On May 10, 2001, the Company received a subpoena duces tecum from the Securities
and Exchange Commission requesting various documents relating to, among other
things, the change in control of the Company that occurred during November 1999;
any solicitations that may have been made without a written proxy statement or a
filing; the purchase of the Company's common stock by certain shareholders; the
accuracy of the Company's financial statements; information about the Company's
accounting procedures and controls; documents about its subsidiaries; and other
information about consulting agreements, communications with certain
individuals, employment of its officers, and other company matters. The Company
has complied with the subpoena.

On September 7, 2000, Mr. G. Michael Harris, a former officer and director of
the Company filed suit in the Circuit Court of the Sixth Judicial Circuit in and
for Pinellas County, Florida, Civil Division. In that suit, Mr. Harris alleged
that the Company breached an employment agreement entered into between him and
the Company, that he was damaged by the breach, that he was wrongfully
terminated and had been defamed. The Company denied the validity and
enforceability of the employment agreement. Moreover, the Company filed a
counter-suit against Mr. Harris and others, to recover monies that the Company
believed were misappropriated. On April 23, 2003, after a jury trial, a verdict
was rendered that affirmed the unenforceability of any of Mr. Harris' employment
agreements and further found that $70,000 of Company monies were misappropriated
by Mr. Harris and others. These matters are subject to appeal.

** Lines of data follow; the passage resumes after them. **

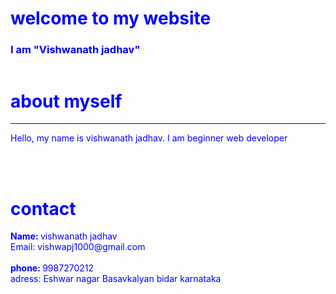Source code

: <!DOCTYPE html>
<html xmlns="http://www.w3.org/1999/xhtml">
  <head>
    <meta http-equiv="content-type" content="application/xhtml+xml; charset=utf-8" />
    <meta name="" content="">
   
  </head>
  <body style="color: blue;">
    <centre>
      <h1 class="welcome"> welcome to my 
        website </h1>
      <h3 class="top">I am 
        <span>"Vishwanath jadhav"
         <span</>
       </h3>
       <img src="V.jpg" alt="" />
        <h1> about myself </h1>
        <hr />
      <p> Hello, my name is vishwanath jadhav. I am beginner web developer </p>
        <br /><br />
      <h1> contact </h1>
      <div class="info">
       <b> Name: </b> vishwanath jadhav
      <br /
      <b> Email: </b>
         vishwapj1000@gmail.com
      <br /><br />
      <b> phone: </b> 9987270212
       <br /
          <b> adress: </b> Eshwar nagar Basavkalyan bidar karnataka 
       <br /><br />
    </div>
  </centre>
</body>
</html>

On January 27, 2000, the Company was served with a lawsuit by Oceaneering
International, Inc. for monies purportedly owed under a June 27, 2000 contract
for maritime services for the Company's Expedition 2000. The Company filed an
answer that included a setoff for damages. On May 8, 2002, this case was
dismissed with prejudice with each party paying its own legal expenses and
executing a confidentiality agreement. The Company did not pay any consideration
for this settlement.

On May 3, 2001, the Company was served with a lawsuit in Superior Court in the
State of California which later was removed to the United States District Court
for the Central District of California by Westgate Entertainment Corporation, a
California corporation, and its wholly owned subsidiary, Weyland & Chase
Engineering, NV, a Netherlands Antilles corporation. The complaint claims that
on January 18, 2000, the plaintiffs entered into oral five year, "pay or play"
contracts of $200,000 per year for Westgate Entertainment and $100,000 per year
for Weyland & Chase. Westgate Entertainment further claimed the Company agreed
to pay or provide other additional considerations. The Central District Court
entered an order denying the Company's motion for summary judgment. In July
2002, the matter was settled between the parties whereby the Company agreed to
pay $388,000 over a thirty-month period, releases were exchanged and certain
restrictive covenants were agreed upon, among other considerations.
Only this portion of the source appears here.